Patients with PAD from Duke University Health System (DUHS) between January 1, 2015 and March 31, 2016 were identified. PAD status was confirmed through ground truth adjudication and predictive modeling using diagnosis codes, procedure codes, and other administrative data. Symptom severity, lower extremity imaging, and ankle-brachial index (ABI) were manually abstracted from the electronic health record (EHR). Data was linked to Centers for Medicare and Medicaid Services data to provide longitudinal follow up.
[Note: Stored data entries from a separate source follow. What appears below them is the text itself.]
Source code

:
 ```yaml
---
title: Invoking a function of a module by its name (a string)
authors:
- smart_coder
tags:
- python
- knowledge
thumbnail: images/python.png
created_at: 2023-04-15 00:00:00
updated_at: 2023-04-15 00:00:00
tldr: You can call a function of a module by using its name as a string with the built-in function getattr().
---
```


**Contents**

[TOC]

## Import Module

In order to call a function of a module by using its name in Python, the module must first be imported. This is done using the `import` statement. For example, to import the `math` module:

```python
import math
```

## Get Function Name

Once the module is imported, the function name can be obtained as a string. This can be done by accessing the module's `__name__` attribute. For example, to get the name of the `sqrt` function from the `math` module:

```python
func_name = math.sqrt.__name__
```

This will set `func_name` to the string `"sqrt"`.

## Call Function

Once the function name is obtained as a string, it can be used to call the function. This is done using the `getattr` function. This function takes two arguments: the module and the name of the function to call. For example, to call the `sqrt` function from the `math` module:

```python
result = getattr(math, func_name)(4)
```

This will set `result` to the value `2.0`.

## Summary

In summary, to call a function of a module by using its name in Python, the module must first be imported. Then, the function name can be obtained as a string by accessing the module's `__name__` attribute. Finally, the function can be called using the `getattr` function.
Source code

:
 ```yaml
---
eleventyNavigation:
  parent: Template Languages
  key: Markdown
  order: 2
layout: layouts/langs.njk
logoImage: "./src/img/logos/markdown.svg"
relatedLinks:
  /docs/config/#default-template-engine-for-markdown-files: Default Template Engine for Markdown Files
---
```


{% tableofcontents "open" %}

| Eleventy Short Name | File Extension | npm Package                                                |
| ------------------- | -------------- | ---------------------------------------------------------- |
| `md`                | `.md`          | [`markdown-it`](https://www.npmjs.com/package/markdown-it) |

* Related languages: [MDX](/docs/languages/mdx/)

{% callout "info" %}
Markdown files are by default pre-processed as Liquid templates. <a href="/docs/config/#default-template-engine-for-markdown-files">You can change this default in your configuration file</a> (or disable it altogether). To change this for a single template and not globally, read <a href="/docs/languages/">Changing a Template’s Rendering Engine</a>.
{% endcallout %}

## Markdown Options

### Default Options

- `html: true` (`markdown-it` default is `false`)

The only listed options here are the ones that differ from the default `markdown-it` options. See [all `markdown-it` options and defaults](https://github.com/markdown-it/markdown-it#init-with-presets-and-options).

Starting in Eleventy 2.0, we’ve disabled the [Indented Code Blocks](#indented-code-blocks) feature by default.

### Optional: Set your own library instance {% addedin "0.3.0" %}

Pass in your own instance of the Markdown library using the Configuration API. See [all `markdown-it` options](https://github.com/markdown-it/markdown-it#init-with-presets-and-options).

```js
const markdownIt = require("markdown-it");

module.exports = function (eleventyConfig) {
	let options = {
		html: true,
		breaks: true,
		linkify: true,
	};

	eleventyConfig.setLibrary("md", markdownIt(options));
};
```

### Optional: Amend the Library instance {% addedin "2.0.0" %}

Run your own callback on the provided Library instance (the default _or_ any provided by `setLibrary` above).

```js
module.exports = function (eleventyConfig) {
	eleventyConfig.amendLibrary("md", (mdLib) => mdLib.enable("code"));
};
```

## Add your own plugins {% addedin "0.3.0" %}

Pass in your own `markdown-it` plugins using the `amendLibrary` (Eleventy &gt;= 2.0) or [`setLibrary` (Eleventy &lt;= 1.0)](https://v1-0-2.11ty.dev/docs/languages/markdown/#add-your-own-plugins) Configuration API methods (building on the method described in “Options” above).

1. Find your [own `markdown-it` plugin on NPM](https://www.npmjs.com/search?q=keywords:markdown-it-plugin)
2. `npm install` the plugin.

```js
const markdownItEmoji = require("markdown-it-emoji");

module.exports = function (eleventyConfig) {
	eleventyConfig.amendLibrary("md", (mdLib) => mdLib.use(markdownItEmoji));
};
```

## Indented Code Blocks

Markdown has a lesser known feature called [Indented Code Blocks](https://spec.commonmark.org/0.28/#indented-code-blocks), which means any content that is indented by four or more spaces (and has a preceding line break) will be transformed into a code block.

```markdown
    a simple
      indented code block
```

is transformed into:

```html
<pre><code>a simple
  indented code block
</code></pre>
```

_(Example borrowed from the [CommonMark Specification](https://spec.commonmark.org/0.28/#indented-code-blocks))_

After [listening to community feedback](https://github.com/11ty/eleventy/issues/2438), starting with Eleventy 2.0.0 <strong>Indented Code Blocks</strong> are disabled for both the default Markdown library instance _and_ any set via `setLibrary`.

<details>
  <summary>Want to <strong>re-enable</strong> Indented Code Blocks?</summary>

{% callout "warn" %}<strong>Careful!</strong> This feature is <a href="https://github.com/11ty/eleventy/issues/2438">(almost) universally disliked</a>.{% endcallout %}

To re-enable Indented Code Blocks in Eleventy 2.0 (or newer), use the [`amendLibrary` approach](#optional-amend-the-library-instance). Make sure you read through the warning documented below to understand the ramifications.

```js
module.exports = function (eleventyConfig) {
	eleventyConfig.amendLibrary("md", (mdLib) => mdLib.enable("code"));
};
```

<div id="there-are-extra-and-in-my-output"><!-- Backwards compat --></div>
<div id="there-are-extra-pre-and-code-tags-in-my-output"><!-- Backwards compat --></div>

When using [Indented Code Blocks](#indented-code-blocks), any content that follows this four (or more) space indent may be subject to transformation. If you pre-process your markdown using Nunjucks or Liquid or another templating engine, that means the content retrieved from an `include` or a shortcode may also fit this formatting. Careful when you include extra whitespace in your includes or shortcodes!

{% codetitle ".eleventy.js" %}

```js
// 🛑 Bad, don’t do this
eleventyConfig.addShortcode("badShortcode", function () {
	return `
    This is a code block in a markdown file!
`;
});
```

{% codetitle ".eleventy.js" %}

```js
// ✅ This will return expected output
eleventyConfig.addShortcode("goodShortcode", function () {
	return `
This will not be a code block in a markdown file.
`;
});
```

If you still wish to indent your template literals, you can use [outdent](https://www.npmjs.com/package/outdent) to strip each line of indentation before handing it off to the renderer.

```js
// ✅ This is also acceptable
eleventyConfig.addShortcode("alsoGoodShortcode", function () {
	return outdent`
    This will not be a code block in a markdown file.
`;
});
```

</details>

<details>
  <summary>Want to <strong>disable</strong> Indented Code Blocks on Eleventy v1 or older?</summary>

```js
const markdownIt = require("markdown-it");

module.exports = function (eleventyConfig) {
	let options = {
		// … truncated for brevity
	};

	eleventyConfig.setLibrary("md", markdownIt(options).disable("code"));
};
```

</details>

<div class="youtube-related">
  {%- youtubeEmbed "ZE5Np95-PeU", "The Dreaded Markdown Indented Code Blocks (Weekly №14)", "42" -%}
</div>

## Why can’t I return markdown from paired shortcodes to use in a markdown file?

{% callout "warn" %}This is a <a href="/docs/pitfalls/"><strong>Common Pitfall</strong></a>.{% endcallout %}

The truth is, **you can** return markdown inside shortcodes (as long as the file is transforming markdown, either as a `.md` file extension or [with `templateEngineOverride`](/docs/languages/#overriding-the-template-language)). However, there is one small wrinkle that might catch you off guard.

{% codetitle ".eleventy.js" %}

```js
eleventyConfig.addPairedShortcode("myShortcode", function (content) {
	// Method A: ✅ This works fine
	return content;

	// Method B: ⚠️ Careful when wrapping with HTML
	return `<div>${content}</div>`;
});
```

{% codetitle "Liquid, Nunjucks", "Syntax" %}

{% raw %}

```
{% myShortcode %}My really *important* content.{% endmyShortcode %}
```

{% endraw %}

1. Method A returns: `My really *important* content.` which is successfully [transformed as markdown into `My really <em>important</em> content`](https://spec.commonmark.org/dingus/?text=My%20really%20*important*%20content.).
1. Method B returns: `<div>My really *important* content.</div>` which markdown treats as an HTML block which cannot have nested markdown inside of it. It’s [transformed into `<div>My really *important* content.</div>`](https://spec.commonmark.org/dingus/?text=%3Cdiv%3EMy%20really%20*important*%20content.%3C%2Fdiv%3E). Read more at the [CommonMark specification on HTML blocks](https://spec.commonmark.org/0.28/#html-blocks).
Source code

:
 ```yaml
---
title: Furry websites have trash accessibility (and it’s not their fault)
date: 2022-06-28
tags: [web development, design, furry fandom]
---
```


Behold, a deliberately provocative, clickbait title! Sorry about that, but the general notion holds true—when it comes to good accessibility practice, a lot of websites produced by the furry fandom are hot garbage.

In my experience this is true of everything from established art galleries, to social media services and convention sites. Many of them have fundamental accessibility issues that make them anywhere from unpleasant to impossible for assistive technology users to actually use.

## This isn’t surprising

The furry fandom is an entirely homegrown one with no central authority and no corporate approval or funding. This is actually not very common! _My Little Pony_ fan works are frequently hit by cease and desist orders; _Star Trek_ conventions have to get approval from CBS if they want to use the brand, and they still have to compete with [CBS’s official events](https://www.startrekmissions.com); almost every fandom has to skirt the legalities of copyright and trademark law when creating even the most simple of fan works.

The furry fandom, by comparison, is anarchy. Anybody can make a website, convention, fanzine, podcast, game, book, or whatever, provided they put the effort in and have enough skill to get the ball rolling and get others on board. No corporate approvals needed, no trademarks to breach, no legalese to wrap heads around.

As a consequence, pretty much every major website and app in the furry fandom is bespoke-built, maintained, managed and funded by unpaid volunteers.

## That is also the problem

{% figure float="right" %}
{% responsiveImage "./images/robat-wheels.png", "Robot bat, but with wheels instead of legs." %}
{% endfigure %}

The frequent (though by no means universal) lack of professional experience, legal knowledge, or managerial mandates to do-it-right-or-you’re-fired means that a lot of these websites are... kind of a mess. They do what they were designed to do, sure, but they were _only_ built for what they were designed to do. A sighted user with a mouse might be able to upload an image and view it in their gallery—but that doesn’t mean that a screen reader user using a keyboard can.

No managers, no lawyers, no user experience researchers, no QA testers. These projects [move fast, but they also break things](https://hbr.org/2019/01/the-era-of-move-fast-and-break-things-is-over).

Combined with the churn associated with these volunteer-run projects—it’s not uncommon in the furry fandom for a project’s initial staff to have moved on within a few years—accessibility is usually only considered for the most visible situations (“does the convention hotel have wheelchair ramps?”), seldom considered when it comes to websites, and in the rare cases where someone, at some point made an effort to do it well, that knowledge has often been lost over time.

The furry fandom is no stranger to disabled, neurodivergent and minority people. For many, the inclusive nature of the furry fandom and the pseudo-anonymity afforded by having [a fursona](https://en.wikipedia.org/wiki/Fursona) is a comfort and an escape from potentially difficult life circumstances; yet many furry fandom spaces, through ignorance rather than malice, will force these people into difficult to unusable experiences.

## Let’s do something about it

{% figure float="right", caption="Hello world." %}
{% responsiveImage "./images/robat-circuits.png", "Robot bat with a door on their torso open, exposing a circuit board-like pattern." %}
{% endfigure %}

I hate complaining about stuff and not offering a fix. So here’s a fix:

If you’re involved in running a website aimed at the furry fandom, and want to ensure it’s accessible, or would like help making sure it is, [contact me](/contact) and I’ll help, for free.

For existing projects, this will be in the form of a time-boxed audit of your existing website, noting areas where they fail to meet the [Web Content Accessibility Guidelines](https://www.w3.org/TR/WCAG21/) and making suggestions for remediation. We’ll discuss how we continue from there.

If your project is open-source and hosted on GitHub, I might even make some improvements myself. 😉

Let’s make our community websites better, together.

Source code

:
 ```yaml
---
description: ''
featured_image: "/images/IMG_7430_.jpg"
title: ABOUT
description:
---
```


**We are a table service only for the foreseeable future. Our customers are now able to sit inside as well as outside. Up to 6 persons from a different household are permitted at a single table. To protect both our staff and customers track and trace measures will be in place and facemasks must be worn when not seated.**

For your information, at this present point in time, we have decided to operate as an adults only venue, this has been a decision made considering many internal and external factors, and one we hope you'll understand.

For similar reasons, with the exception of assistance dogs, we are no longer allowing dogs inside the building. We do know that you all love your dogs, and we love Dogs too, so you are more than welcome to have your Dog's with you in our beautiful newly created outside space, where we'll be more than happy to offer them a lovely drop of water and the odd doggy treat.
Primary outcome was major adverse vascular events (MAVE), a composite of all-cause mortality, myocardial infarction (MI), stroke, lower extremity revascularization and amputation.

RESULTS

Of 1,768 patients with PAD, 31.6% were asymptomatic, 41.2% had intermittent claudication (IC), and 27.3% had chronic limb-threatening ischemia (CLTI). At 1 year, patients with CLTI had higher rates of MAVE compared with asymptomatic or IC patients. CLTI and Medicaid dual eligibility were independent predictors of mortality. CLTI and Black race were associated with amputation.

CONCLUSIONS

Rates of MAVE were highest in patients with CLTI, but patients with IC or asymptomatic disease also had high rates of adverse events. Black and Medicaid dual-eligible patients were disproportionately present in the CLTI subgroup and were at higher risk of amputation and mortality, respectively. Future studies must focus on early identification of high-risk patient groups to improve outcomes in patients with PAD.

摘要

背景

PAD 增加了心血管死亡率和肢体丧失的风险,并且已经描述了治疗和结果的差异。然而,患者特定特征与结果变化的关联知之甚少。

方法

从杜克大学健康系统(DUHS)确定了 2015 年 1 月 1 日至 2016 年 3 月 31 日期间患有 PAD 的患者。通过使用诊断代码、程序代码和其他行政数据进行地面真实裁决和预测建模来确认 PAD 状态。症状严重程度、下肢影像和踝肱指数(ABI)从电子健康记录(EHR)中手动提取。数据与医疗保险和医疗补助服务中心(CMS)数据链接,以提供纵向随访。主要结果是主要血管不良事件(MAVE),这是全因死亡率、心肌梗死(MI)、中风、下肢血运重建和截肢的综合指标。

结果

在 1768 名患有 PAD 的患者中,31.6%的患者无症状,41.2%的患者间歇性跛行(IC),27.3%的患者患有慢性肢体威胁性缺血(CLTI)。在 1 年时,CLTI 患者的 MAVE 发生率高于无症状或 IC 患者。CLTI 和医疗补助双重资格是死亡率的独立预测因素。CLTI 和黑人种族与截肢有关。

结论

CLTI 患者的 MAVE 发生率最高,但患有 IC 或无症状疾病的患者也有很高的不良事件发生率。黑人患者和同时符合医疗补助条件的患者不成比例地出现在 CLTI 亚组中,分别面临更高的截肢和死亡率风险。未来的研究必须集中于早期识别高危患者群体,以改善 PAD 患者的预后。